* **TASK DETAILS**
Where the string "isochronous" occurs in a line of the entries below, copy that line.

* **RECORDS SUPPLIED**
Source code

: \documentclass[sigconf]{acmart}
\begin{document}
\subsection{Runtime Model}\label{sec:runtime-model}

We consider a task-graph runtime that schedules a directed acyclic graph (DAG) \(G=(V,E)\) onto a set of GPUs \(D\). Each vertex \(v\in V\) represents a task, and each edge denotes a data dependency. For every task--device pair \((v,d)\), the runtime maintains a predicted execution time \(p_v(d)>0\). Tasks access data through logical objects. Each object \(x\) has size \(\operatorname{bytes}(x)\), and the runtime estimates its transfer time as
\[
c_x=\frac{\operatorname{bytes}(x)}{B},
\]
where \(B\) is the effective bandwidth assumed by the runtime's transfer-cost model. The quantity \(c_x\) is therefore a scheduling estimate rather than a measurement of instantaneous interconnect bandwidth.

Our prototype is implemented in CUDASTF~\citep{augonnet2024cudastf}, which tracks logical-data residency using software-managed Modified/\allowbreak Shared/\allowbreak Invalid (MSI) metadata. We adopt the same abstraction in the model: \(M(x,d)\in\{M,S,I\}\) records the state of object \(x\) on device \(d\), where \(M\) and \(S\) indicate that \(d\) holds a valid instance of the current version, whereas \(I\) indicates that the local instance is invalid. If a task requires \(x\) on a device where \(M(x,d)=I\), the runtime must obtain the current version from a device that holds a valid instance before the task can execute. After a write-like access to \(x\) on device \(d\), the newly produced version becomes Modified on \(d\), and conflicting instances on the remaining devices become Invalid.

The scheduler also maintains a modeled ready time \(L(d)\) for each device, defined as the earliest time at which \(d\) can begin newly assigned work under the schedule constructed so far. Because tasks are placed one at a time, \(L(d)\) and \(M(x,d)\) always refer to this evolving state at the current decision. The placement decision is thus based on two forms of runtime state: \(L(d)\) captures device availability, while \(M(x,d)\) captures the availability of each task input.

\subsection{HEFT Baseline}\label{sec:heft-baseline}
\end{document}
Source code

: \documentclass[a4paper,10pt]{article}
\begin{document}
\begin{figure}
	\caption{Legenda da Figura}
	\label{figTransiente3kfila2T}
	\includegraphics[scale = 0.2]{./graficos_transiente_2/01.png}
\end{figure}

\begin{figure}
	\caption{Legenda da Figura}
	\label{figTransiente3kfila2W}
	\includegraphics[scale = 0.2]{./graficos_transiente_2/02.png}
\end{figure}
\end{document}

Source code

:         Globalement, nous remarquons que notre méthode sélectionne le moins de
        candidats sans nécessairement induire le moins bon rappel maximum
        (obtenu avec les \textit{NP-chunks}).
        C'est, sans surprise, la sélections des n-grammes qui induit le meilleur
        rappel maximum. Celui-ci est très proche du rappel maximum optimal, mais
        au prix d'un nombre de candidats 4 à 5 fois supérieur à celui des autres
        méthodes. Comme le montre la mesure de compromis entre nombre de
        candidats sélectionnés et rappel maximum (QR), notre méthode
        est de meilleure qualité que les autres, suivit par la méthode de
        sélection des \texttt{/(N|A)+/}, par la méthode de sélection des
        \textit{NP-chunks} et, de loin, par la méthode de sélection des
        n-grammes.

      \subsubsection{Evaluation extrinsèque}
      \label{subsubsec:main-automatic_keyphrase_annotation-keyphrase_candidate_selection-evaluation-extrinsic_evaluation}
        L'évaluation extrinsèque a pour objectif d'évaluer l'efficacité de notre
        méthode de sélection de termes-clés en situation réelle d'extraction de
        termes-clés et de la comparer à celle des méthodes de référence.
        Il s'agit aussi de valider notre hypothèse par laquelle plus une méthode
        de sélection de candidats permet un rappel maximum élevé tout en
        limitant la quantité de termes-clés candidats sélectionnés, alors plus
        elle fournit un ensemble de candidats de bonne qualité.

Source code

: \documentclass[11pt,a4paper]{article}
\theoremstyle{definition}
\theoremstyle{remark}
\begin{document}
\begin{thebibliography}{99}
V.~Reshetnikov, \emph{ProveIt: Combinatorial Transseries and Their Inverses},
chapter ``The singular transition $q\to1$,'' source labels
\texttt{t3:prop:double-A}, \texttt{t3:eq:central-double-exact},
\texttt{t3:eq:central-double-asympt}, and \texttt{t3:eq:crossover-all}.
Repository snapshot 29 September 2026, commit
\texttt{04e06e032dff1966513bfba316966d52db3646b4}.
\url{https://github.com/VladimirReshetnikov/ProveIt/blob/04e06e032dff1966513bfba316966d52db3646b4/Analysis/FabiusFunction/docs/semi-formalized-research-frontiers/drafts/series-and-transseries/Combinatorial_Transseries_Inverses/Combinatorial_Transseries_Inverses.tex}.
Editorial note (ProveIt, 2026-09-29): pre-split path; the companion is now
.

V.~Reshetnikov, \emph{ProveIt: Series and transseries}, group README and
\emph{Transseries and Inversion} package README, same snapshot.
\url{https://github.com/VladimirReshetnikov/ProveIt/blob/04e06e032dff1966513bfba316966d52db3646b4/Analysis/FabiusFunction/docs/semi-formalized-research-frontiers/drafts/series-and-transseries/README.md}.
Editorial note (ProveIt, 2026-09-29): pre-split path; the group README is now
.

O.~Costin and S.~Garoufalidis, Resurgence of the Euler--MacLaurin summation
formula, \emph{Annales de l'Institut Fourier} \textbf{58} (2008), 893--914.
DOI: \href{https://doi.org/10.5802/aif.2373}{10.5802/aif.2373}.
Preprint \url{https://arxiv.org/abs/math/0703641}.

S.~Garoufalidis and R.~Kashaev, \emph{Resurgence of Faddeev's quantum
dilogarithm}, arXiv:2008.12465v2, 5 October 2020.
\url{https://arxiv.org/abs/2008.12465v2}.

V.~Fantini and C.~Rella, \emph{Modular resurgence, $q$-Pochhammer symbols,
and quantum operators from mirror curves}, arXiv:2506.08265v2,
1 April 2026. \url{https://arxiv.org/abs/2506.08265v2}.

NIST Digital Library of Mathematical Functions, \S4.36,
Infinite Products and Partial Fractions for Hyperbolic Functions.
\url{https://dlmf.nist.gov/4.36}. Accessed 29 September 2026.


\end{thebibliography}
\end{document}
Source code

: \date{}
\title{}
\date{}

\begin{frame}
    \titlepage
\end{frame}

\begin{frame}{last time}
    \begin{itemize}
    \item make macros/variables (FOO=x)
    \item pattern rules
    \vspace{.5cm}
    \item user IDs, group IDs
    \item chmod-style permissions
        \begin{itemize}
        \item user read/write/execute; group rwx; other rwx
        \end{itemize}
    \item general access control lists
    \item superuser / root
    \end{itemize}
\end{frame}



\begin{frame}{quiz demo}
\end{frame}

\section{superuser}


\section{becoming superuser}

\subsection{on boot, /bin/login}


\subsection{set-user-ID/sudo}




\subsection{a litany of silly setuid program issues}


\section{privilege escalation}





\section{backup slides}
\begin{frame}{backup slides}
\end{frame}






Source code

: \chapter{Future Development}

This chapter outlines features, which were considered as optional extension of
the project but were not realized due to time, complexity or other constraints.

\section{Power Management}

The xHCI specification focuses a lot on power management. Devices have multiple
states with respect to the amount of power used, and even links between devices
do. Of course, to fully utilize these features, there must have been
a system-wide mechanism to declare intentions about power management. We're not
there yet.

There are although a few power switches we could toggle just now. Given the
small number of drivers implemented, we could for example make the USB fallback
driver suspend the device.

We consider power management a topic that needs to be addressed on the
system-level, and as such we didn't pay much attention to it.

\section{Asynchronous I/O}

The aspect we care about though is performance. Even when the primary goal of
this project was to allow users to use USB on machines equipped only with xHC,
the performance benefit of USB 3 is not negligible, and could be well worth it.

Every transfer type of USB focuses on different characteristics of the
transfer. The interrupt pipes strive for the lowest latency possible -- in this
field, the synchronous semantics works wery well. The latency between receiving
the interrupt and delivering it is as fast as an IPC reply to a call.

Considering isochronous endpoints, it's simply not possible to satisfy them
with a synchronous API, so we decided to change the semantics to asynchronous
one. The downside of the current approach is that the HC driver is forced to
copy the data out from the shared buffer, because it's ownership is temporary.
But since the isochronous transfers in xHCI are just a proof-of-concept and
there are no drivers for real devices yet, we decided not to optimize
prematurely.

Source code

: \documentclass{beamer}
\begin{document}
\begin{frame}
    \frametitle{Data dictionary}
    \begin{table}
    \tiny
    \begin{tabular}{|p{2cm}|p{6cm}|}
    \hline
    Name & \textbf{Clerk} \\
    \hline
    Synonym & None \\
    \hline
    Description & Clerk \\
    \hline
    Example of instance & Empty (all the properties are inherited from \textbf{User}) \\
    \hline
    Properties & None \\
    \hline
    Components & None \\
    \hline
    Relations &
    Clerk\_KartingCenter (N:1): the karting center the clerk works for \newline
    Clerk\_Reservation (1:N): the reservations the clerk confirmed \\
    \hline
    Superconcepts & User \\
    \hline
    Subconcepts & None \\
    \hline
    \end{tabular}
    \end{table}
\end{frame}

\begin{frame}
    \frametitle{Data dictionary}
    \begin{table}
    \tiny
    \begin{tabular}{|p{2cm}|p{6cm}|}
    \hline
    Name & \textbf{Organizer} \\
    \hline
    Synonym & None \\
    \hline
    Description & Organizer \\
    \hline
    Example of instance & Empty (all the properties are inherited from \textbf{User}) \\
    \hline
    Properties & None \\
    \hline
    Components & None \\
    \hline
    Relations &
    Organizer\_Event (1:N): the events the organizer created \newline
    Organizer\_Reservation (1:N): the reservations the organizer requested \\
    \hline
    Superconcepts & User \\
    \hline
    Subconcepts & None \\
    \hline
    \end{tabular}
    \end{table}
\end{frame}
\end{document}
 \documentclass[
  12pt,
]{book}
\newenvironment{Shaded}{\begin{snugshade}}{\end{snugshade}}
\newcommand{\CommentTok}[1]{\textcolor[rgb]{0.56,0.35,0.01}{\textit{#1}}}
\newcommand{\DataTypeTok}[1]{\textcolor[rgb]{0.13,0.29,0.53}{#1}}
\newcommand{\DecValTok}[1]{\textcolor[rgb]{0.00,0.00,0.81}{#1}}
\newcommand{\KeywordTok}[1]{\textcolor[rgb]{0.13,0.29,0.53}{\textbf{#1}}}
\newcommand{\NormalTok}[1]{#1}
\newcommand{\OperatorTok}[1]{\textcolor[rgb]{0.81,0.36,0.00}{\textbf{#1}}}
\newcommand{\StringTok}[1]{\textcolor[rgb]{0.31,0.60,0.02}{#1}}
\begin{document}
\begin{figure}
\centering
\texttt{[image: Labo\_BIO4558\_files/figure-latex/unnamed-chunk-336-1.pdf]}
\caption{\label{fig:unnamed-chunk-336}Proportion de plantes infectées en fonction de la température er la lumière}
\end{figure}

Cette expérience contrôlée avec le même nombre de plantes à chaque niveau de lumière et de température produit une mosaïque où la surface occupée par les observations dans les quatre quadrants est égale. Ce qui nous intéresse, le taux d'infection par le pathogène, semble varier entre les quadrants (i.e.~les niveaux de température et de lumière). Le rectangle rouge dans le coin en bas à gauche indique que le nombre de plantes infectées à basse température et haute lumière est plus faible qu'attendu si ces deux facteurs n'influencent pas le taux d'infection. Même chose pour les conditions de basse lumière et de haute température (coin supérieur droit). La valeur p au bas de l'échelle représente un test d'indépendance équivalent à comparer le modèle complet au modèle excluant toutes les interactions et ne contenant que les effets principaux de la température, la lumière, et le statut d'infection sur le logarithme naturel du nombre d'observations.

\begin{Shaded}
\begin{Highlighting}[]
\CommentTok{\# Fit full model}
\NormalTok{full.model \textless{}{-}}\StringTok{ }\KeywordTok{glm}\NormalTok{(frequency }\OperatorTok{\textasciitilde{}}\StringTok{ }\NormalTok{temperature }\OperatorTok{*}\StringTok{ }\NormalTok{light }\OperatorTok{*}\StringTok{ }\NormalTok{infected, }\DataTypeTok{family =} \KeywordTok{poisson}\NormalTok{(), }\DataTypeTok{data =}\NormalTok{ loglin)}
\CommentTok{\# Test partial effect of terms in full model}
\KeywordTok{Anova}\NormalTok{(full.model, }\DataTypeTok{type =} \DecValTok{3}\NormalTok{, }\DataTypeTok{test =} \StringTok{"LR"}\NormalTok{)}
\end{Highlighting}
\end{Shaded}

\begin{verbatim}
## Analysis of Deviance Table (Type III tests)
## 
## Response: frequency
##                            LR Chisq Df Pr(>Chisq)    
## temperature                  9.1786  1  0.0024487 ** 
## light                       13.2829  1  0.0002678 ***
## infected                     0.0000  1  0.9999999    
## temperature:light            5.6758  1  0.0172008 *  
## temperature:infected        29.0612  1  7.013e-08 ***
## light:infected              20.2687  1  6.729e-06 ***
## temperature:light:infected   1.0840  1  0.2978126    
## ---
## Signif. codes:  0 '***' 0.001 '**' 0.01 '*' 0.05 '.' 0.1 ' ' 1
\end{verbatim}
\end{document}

* **TASK ANSWER**
Considering isochronous endpoints, it's simply not possible to satisfy them
But since the isochronous transfers in xHCI are just a proof-of-concept and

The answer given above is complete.